My wife went out for a little while with her crazy girlfriends last night. I stayed upstairs to be close to the girls inscase one of them woke up or needed something.

So around midnight i go to bed upstairs, and she comes home around 1am. I wake up, and she lays down in the bed and starts talking. Says 'i had the weirdest night'. I ask her what was so weird about it.

She is wide awake, and in a good mood, and starts telling me about how, she was drinking and pretty drunk, and one of her girlfriends and a guy that she knew through another friend were talking, and suddenly this girl starts propositining my wife to have a 3some, and coming on strong. My wife said she laughed it off, and told her 'your drunk.' Of course this guy is all over it, but my wife said she was not into it, and when the bar closes they walk out to leave. Somehow then end up next to the elevators together, and the other girl and the guy move in and try to kiss her. She says she needs to go to the bathroom and leaves.

Now, i'm listening to this story, and granted some parts of it are really funny, but others are really awkward to me. Like how she tells me that there was this hot bartender that was checking her out and at one point in the night after drinking her friends tell her to go talk to him, so she walks over and says hi, and tells him he's cute and asks his age. He replies 22, and that he's flattered because my wife is hot. Well from the way she describes it my wife is embarressed that he is only 22 and laughs, and walks away.

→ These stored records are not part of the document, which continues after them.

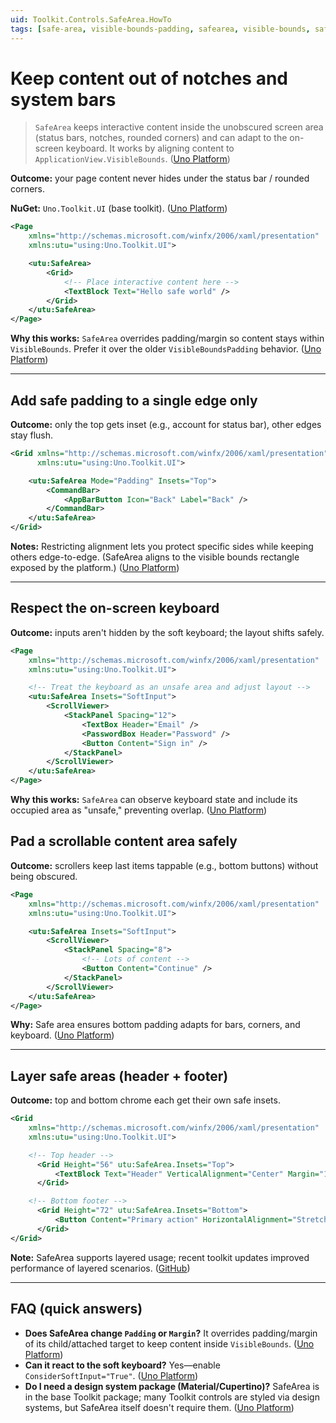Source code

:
 ```yaml
---
uid: Toolkit.Controls.SafeArea.HowTo
tags: [safe-area, visible-bounds-padding, safearea, visible-bounds, safe-area-control]
---
```


# Keep content out of notches and system bars

> `SafeArea` keeps interactive content inside the unobscured screen area (status bars, notches, rounded corners) and can adapt to the on-screen keyboard. It works by aligning content to `ApplicationView.VisibleBounds`. ([Uno Platform][1])

**Outcome:** your page content never hides under the status bar / rounded corners.

**NuGet:** `Uno.Toolkit.UI` (base toolkit). ([Uno Platform][2])

```xml
<Page
    xmlns="http://schemas.microsoft.com/winfx/2006/xaml/presentation"
    xmlns:utu="using:Uno.Toolkit.UI">

    <utu:SafeArea>
        <Grid>
            <!-- Place interactive content here -->
            <TextBlock Text="Hello safe world" />
        </Grid>
    </utu:SafeArea>
</Page>
```

**Why this works:** `SafeArea` overrides padding/margin so content stays within `VisibleBounds`. Prefer it over the older `VisibleBoundsPadding` behavior. ([Uno Platform][1])

---

## Add safe padding to a single edge only

**Outcome:** only the top gets inset (e.g., account for status bar), other edges stay flush.

```xml
<Grid xmlns="http://schemas.microsoft.com/winfx/2006/xaml/presentation"
      xmlns:utu="using:Uno.Toolkit.UI">

    <utu:SafeArea Mode="Padding" Insets="Top">
        <CommandBar>
            <AppBarButton Icon="Back" Label="Back" />
        </CommandBar>
    </utu:SafeArea>
</Grid>
```

**Notes:** Restricting alignment lets you protect specific sides while keeping others edge-to-edge. (SafeArea aligns to the visible bounds rectangle exposed by the platform.) ([Uno Platform][1])

---

## Respect the on-screen keyboard

**Outcome:** inputs aren't hidden by the soft keyboard; the layout shifts safely.

```xml
<Page
    xmlns="http://schemas.microsoft.com/winfx/2006/xaml/presentation"
    xmlns:utu="using:Uno.Toolkit.UI">

    <!-- Treat the keyboard as an unsafe area and adjust layout -->
    <utu:SafeArea Insets="SoftInput">
        <ScrollViewer>
            <StackPanel Spacing="12">
                <TextBox Header="Email" />
                <PasswordBox Header="Password" />
                <Button Content="Sign in" />
            </StackPanel>
        </ScrollViewer>
    </utu:SafeArea>
</Page>
```

**Why this works:** `SafeArea` can observe keyboard state and include its occupied area as "unsafe," preventing overlap. ([Uno Platform][1])

## Pad a scrollable content area safely

**Outcome:** scrollers keep last items tappable (e.g., bottom buttons) without being obscured.

```xml
<Page
    xmlns="http://schemas.microsoft.com/winfx/2006/xaml/presentation"
    xmlns:utu="using:Uno.Toolkit.UI">

    <utu:SafeArea Insets="SoftInput">
        <ScrollViewer>
            <StackPanel Spacing="8">
                <!-- Lots of content -->
                <Button Content="Continue" />
            </StackPanel>
        </ScrollViewer>
    </utu:SafeArea>
</Page>
```

**Why:** Safe area ensures bottom padding adapts for bars, corners, and keyboard. ([Uno Platform][1])

---

## Layer safe areas (header + footer)

**Outcome:** top and bottom chrome each get their own safe insets.

```xml
<Grid
    xmlns="http://schemas.microsoft.com/winfx/2006/xaml/presentation"
    xmlns:utu="using:Uno.Toolkit.UI">

    <!-- Top header -->
      <Grid Height="56" utu:SafeArea.Insets="Top">
          <TextBlock Text="Header" VerticalAlignment="Center" Margin="16,0"/>
      </Grid>

    <!-- Bottom footer -->
      <Grid Height="72" utu:SafeArea.Insets="Bottom">
          <Button Content="Primary action" HorizontalAlignment="Stretch" Margin="16,8"/>
      </Grid>
</Grid>
```

**Note:** SafeArea supports layered usage; recent toolkit updates improved performance of layered scenarios. ([GitHub][5])

---

## FAQ (quick answers)

* **Does SafeArea change `Padding` or `Margin`?** It overrides padding/margin of its child/attached target to keep content inside `VisibleBounds`. ([Uno Platform][1])
* **Can it react to the soft keyboard?** Yes—enable `ConsiderSoftInput="True"`. ([Uno Platform][1])
* **Do I need a design system package (Material/Cupertino)?** SafeArea is in the base Toolkit package; many Toolkit controls are styled via design systems, but SafeArea itself doesn't require them. ([Uno Platform][2])

[1]: https://platform.uno/docs/articles/external/uno.toolkit.ui/doc/controls/SafeArea.html?utm_source=chatgpt.com "SafeArea"
[2]: https://platform.uno/docs/articles/external/uno.toolkit.ui/doc/getting-started.html?utm_source=chatgpt.com "Getting Started with Uno Toolkit"
[5]: https://github.com/unoplatform/uno.toolkit.ui/releases?utm_source=chatgpt.com "Releases · unoplatform/uno.toolkit.ui"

Now, i don't want to hear about how my wife is playing the single crazy life. And i don't know why she thinks its okay to talk to me about it like I am her gay friend. It makes me crazy. I am very attracted to my wife, and she treats me like I don't do anything for her sexually. What is going on? We used to have a very good sex life, i know she was attracted to me, what the hell happened?

She also said, you should come out with us one night, and hang out with my 'crazy friends' they'll be all over you. I said 'that would be awkward'. She said we wouldn't go as 'boyfriend, or husband, or exhusband'. Again, i said 'that would be strange'.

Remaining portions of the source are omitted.